Posted by Bala Iyer on Fri, Apr 23, 2010 @ 05:03 AM

I am now doing my rounds of the major IT services companies in India. Based on my conversation with Ananth Krishnan CTO of TCS, I can see three major trends in services.

Native Social web applications: As executives within companies look at applications from Google, FaceBook and Twitter, they wonder why enterprise applications aren't similar from an user experience perspective. IT services companies are gearing up to do the same with applications they are building. User engagement, notification, aggregation from multiple sources, ease of combination. blurring of boundaries between user and developer will all be considered for each application. The total quality of experience has to be a driver in making these decisions.

Whole process clouds: While services companies have been providing infrastructure, application and processes as a service, they will now give the customer the option to get the entire process as a service, with the pay as you go model built in. Specialized community clouds could emerge for domain like finance, healthcare, and manufacturing Data portability will be a base requirement with these clouds. This may result in brand dilution for the hardware, software and service providers while enhancing the brand of companies like TCS. Get ready for the TCS inside future.

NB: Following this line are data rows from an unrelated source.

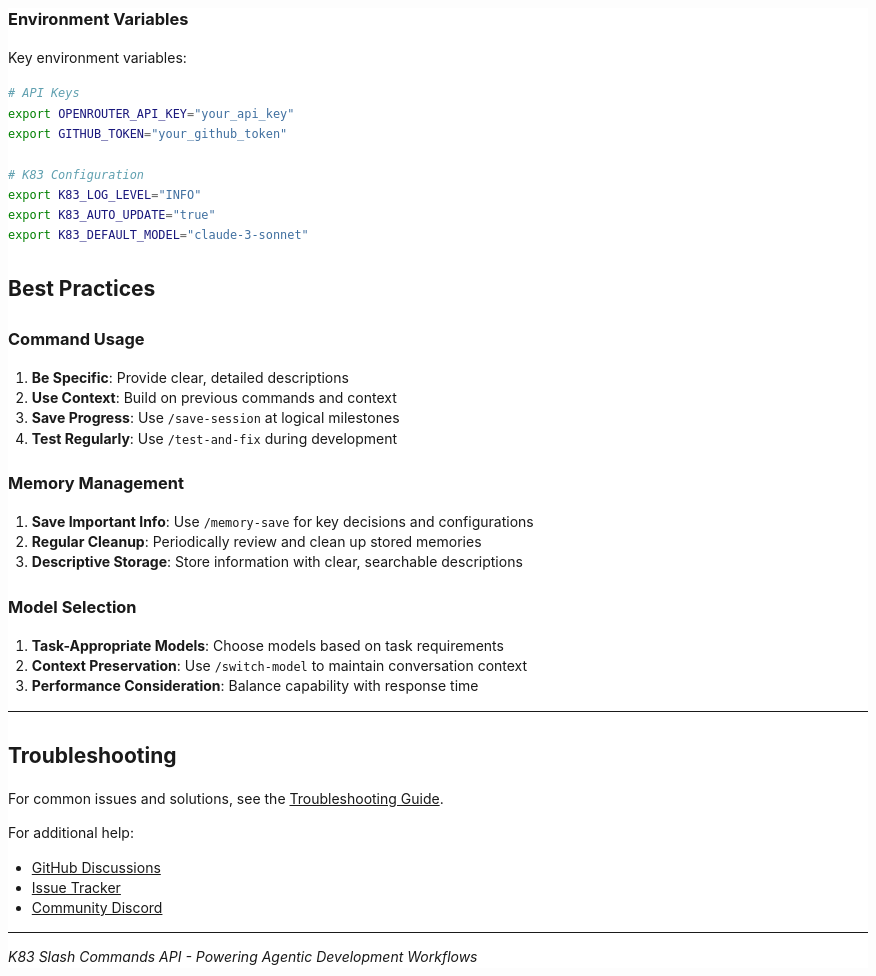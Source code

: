 ### Environment Variables

Key environment variables:

```bash
# API Keys
export OPENROUTER_API_KEY="your_api_key"
export GITHUB_TOKEN="your_github_token"

# K83 Configuration
export K83_LOG_LEVEL="INFO"
export K83_AUTO_UPDATE="true"
export K83_DEFAULT_MODEL="claude-3-sonnet"
```

## Best Practices

### Command Usage

1. **Be Specific**: Provide clear, detailed descriptions
2. **Use Context**: Build on previous commands and context
3. **Save Progress**: Use `/save-session` at logical milestones
4. **Test Regularly**: Use `/test-and-fix` during development

### Memory Management

1. **Save Important Info**: Use `/memory-save` for key decisions and configurations
2. **Regular Cleanup**: Periodically review and clean up stored memories
3. **Descriptive Storage**: Store information with clear, searchable descriptions

### Model Selection

1. **Task-Appropriate Models**: Choose models based on task requirements
2. **Context Preservation**: Use `/switch-model` to maintain conversation context
3. **Performance Consideration**: Balance capability with response time

---

## Troubleshooting

For common issues and solutions, see the [Troubleshooting Guide](../troubleshooting.md).

For additional help:
- [GitHub Discussions](https://github.com/your-repo/k83/discussions)
- [Issue Tracker](https://github.com/your-repo/k83/issues)
- [Community Discord](https://discord.gg/k83-framework)

---

*K83 Slash Commands API - Powering Agentic Development Workflows*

Total customer analytics: Current expectation with business analytics is that companies are able to easily derive value from all the data they collect about their customers. The new expectation is deriving value from all the data that exist about customers. If a customer engages a company in a dialogue, that company could augment information that they currently have with what exists on may of the social sites. For example, if a new customer utilizes the service of a company the company should be able to assess the potential value of the customer and act accordingly. If the customer uses Tripit often, the system should be able to infer that he/she is a frequent flier and bestow them that status.